We'll work on a more detailed analysis for you all next week.
CMS also quietly released $146.1 million more exchange grant money to the states this week. Four states and the District of Columbia received grants of between $10 and $48 million. The primary purpose of the money is for technology enhancements. No joke intended!
NAHU Washington Update - 10/25/2013
 
There is no private insurance anymore that is a farce.

This is govt run insurance. All the companies have been sterilized and homogenized. They can't make any decisions for their company any more. It's just a matter of time when the govt tells them what brand of toilet paper to use in their restrooms.

What defining characteristics does one insurer have compared to another?

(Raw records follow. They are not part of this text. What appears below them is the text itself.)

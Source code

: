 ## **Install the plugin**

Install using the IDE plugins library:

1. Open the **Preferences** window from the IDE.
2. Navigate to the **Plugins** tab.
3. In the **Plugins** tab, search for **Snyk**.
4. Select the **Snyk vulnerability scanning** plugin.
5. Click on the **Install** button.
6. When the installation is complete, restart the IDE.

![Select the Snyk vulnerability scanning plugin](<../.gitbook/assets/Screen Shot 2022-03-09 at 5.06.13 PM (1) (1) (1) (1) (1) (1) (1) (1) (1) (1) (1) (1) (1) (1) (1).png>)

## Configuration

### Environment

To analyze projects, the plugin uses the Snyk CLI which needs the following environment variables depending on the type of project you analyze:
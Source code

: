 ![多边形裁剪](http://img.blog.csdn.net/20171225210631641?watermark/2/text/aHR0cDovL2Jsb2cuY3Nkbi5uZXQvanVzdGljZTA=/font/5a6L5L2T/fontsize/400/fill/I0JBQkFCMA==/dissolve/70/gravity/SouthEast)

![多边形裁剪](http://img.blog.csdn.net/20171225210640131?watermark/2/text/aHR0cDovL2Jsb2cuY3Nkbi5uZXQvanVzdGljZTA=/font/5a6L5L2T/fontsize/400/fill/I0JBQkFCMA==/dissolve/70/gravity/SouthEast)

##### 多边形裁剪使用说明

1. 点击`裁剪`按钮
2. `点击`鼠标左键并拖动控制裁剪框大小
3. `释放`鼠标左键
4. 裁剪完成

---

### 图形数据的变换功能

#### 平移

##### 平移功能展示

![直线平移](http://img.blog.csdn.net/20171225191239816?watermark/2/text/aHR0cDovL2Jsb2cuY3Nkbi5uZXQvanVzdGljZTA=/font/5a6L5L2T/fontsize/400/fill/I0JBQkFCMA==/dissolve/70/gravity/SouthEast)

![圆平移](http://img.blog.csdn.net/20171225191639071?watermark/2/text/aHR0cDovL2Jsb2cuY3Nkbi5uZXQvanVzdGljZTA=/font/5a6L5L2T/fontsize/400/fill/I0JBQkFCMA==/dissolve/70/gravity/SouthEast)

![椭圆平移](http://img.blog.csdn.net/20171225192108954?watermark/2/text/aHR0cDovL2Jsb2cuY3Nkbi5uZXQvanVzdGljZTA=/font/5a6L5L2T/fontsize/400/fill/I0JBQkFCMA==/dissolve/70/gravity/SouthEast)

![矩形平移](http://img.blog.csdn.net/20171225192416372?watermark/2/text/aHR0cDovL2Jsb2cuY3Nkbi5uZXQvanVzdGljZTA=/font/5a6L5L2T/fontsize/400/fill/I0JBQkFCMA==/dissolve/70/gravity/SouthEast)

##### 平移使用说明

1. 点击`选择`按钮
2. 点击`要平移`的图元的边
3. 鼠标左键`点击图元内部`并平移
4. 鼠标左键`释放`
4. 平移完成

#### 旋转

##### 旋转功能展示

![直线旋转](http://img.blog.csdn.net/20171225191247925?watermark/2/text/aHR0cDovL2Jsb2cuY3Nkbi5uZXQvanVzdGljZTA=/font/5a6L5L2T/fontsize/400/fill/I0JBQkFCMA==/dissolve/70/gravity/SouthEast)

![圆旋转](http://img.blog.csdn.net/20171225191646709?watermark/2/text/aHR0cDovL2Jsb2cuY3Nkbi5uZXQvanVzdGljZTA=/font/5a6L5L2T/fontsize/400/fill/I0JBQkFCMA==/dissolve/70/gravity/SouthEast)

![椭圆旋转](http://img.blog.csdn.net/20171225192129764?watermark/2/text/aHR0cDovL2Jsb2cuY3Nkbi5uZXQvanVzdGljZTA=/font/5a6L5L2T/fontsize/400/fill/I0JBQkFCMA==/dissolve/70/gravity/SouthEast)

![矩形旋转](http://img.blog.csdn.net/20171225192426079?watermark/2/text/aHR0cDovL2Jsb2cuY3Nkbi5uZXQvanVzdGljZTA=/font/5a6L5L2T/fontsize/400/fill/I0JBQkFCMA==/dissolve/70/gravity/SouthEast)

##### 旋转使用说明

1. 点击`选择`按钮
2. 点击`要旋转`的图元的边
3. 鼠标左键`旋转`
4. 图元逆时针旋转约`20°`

This whole thing makes me sick at my stomach the more I learn about it. I'm beginning to believe there will be death panels in the final analysis. Of course it will be called something else and it will be wired indirectly but the outcome will be the same. Plenty of ways to rig it... if a doc spends to much on dying patients he could get axed from the network. If the carrier spends to much on dying patients there star rating could get hit. So many ways to achieve the same result.
 
Hou,

Carriers can decide on their network (so long as it's gov't approved). They can also decide on which font to use for their logo, what their company colors are, and what to call themselves. They can even choose their own mascot!

On a serious note, the only differences are network, service, rates/comp, and any "extra's" they throw in. Argument sake, Oscar, NY's newest startup, is including "TelaDoc" in the premium.